**Task item**
Each of the lines from the one that contains "<td><code>AZURE_CONTROL_PLANE_OS_DISK_SIZE_GIB</code></td>" to the end of the entries below should be output exactly.

[Stored data entries]
Start of Block

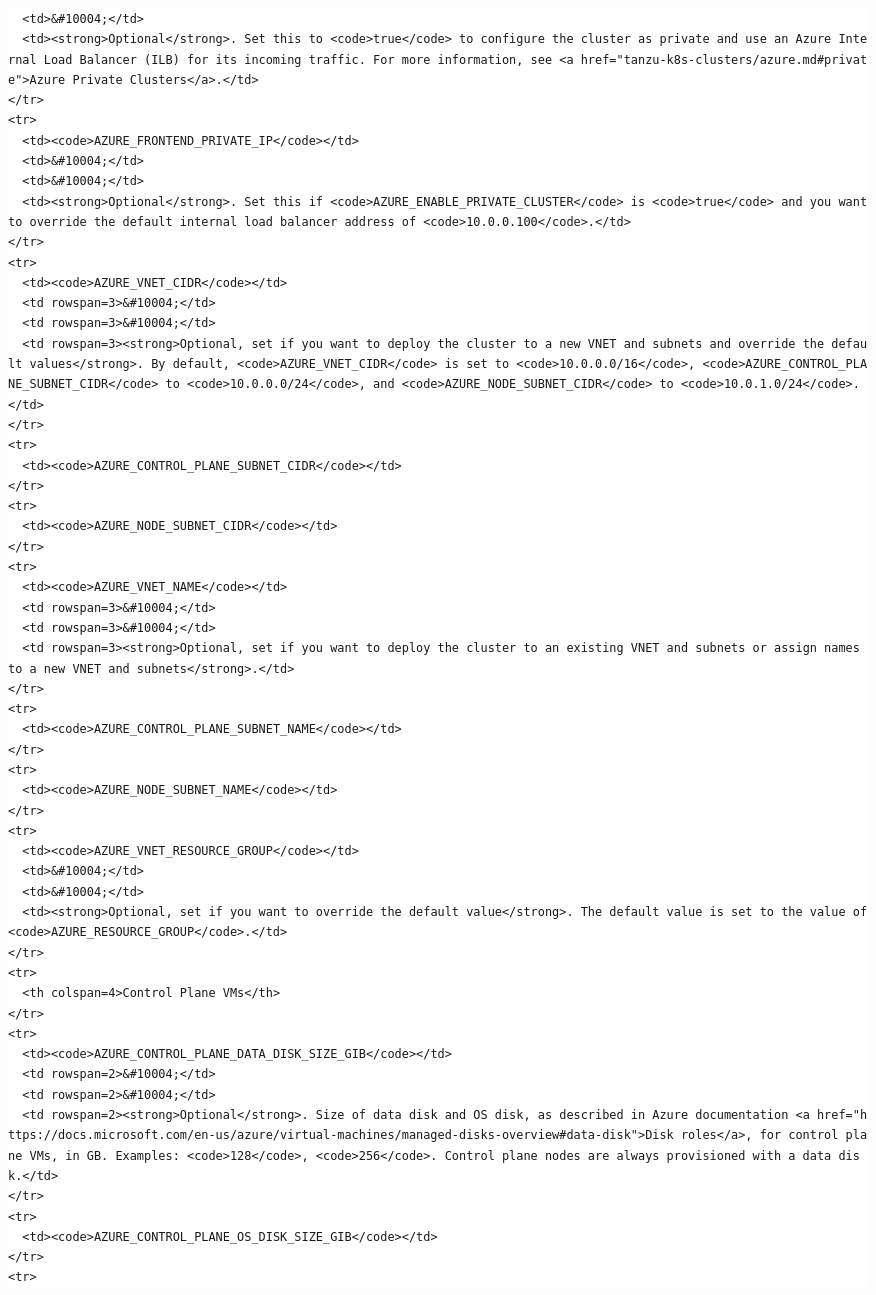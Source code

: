       <td>&#10004;</td>
      <td><strong>Optional</strong>. Set this to <code>true</code> to configure the cluster as private and use an Azure Internal Load Balancer (ILB) for its incoming traffic. For more information, see <a href="tanzu-k8s-clusters/azure.md#private">Azure Private Clusters</a>.</td>
    </tr>
    <tr>
      <td><code>AZURE_FRONTEND_PRIVATE_IP</code></td>
      <td>&#10004;</td>
      <td>&#10004;</td>
      <td><strong>Optional</strong>. Set this if <code>AZURE_ENABLE_PRIVATE_CLUSTER</code> is <code>true</code> and you want to override the default internal load balancer address of <code>10.0.0.100</code>.</td>
    </tr>
    <tr>
      <td><code>AZURE_VNET_CIDR</code></td>
      <td rowspan=3>&#10004;</td>
      <td rowspan=3>&#10004;</td>
      <td rowspan=3><strong>Optional, set if you want to deploy the cluster to a new VNET and subnets and override the default values</strong>. By default, <code>AZURE_VNET_CIDR</code> is set to <code>10.0.0.0/16</code>, <code>AZURE_CONTROL_PLANE_SUBNET_CIDR</code> to <code>10.0.0.0/24</code>, and <code>AZURE_NODE_SUBNET_CIDR</code> to <code>10.0.1.0/24</code>.</td>
    </tr>
    <tr>
      <td><code>AZURE_CONTROL_PLANE_SUBNET_CIDR</code></td>
    </tr>
    <tr>
      <td><code>AZURE_NODE_SUBNET_CIDR</code></td>
    </tr>
    <tr>
      <td><code>AZURE_VNET_NAME</code></td>
      <td rowspan=3>&#10004;</td>
      <td rowspan=3>&#10004;</td>
      <td rowspan=3><strong>Optional, set if you want to deploy the cluster to an existing VNET and subnets or assign names to a new VNET and subnets</strong>.</td>
    </tr>
    <tr>
      <td><code>AZURE_CONTROL_PLANE_SUBNET_NAME</code></td>
    </tr>
    <tr>
      <td><code>AZURE_NODE_SUBNET_NAME</code></td>
    </tr>
    <tr>
      <td><code>AZURE_VNET_RESOURCE_GROUP</code></td>
      <td>&#10004;</td>
      <td>&#10004;</td>
      <td><strong>Optional, set if you want to override the default value</strong>. The default value is set to the value of <code>AZURE_RESOURCE_GROUP</code>.</td>
    </tr>
    <tr>
      <th colspan=4>Control Plane VMs</th>
    </tr>
    <tr>
      <td><code>AZURE_CONTROL_PLANE_DATA_DISK_SIZE_GIB</code></td>
      <td rowspan=2>&#10004;</td>
      <td rowspan=2>&#10004;</td>
      <td rowspan=2><strong>Optional</strong>. Size of data disk and OS disk, as described in Azure documentation <a href="https://docs.microsoft.com/en-us/azure/virtual-machines/managed-disks-overview#data-disk">Disk roles</a>, for control plane VMs, in GB. Examples: <code>128</code>, <code>256</code>. Control plane nodes are always provisioned with a data disk.</td>
    </tr>
    <tr>
      <td><code>AZURE_CONTROL_PLANE_OS_DISK_SIZE_GIB</code></td>
    </tr>
    <tr>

End of Block

**Answer box**
      <td><code>AZURE_CONTROL_PLANE_OS_DISK_SIZE_GIB</code></td>
    </tr>
    <tr>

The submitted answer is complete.